You should definitely use it if you have it, and push for it if you have any choice as to which hardware is going to be used. A hardware RNG doesn't have to be expensive — the Raspberry Pi has one, as does every smartcard.

Beware that most hardware RNGs are based on oscillators which take a while to become random after power is applied. You may need to wait, or to draw a certain amount of bytes before entropy becomes sufficient.

Entropy injection during manufacturing

If you don't have an RNG on your platform, but you have at least a little persistent storage other than ROM, then you can inject some entropy during production.

If the device's storage is internal, this means that you need to power it up once during the production process and communicate a few hundred bytes to it. Prepare the code image on your device so that it's ready to accept entropy injection at the first boot. Any PC on the production chain would be able to produce .
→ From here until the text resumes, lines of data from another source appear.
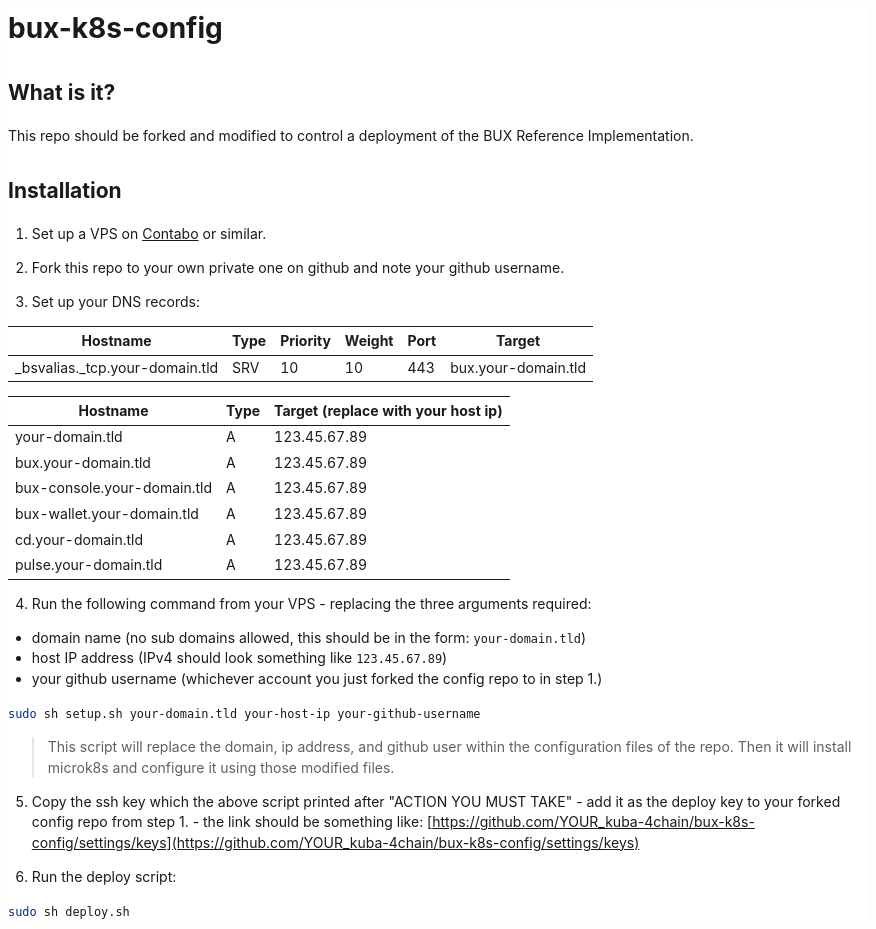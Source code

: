 # bux-k8s-config
## What is it?

This repo should be forked and modified to control a deployment of the BUX Reference Implementation.

## Installation

1. Set up a VPS on [Contabo](http://contabo.net) or similar.

2. Fork this repo to your own private one on github and note your github username.

3. Set up your DNS records:  

| Hostname                          | Type | Priority | Weight | Port | Target                    |
|-----------------------------------|------|----------|--------|------|---------------------------|
| _bsvalias._tcp.your-domain.tld    | SRV  | 10       | 10     | 443  | bux.your-domain.tld       |

| Hostname                          | Type  | Target (replace with your host ip) |
|-----------------------------------|-------|------------------------------------|
| your-domain.tld                   | A     | 123.45.67.89                       |
| bux.your-domain.tld               | A     | 123.45.67.89                       |
| bux-console.your-domain.tld       | A     | 123.45.67.89                       |
| bux-wallet.your-domain.tld        | A     | 123.45.67.89                       |
| cd.your-domain.tld                | A     | 123.45.67.89                       |
| pulse.your-domain.tld             | A     | 123.45.67.89                       |


4. Run the following command from your VPS - replacing the three arguments required:
 - domain name (no sub domains allowed, this should be in the form: `your-domain.tld`)
 - host IP address (IPv4 should look something like `123.45.67.89`) 
 - your github username (whichever account you just forked the config repo to in step 1.)

```bash
sudo sh setup.sh your-domain.tld your-host-ip your-github-username
```
> This script will replace the domain, ip address, and github user within the configuration files of the repo. Then it will install microk8s and configure it using those modified files.

5. Copy the ssh key which the above script printed after "ACTION YOU MUST TAKE" - add it as the deploy key to your forked config repo from step 1. - the link should be something like: [https://github.com/YOUR_kuba-4chain/bux-k8s-config/settings/keys](https://github.com/YOUR_kuba-4chain/bux-k8s-config/settings/keys)

6. Run the deploy script:
```bash
sudo sh deploy.sh
```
If the device's storage is manufactured separately, you can inject the entropy in the code or data image that the storage is initialized with.

If you have very little capacity, either due to communication bandwidth or due to storage constraints, the source of entropy can double as a private or secret key. Anything that is unique to the device and is secret will do.

Entropy injection via the network

If there is no way to inject entropy during the manufacturing phase, but the device has network access when put into production, you can inject entropy on the first boot — make the device request entropy from a trusted server. However this process is vulnerable to an active or passive man-in-the-middle attack. The device can authenticate the entropy server (hard-code a public key), but there is no way to protect the communication from eavesdropping since the eavesdropper can reproduce all computation on the device.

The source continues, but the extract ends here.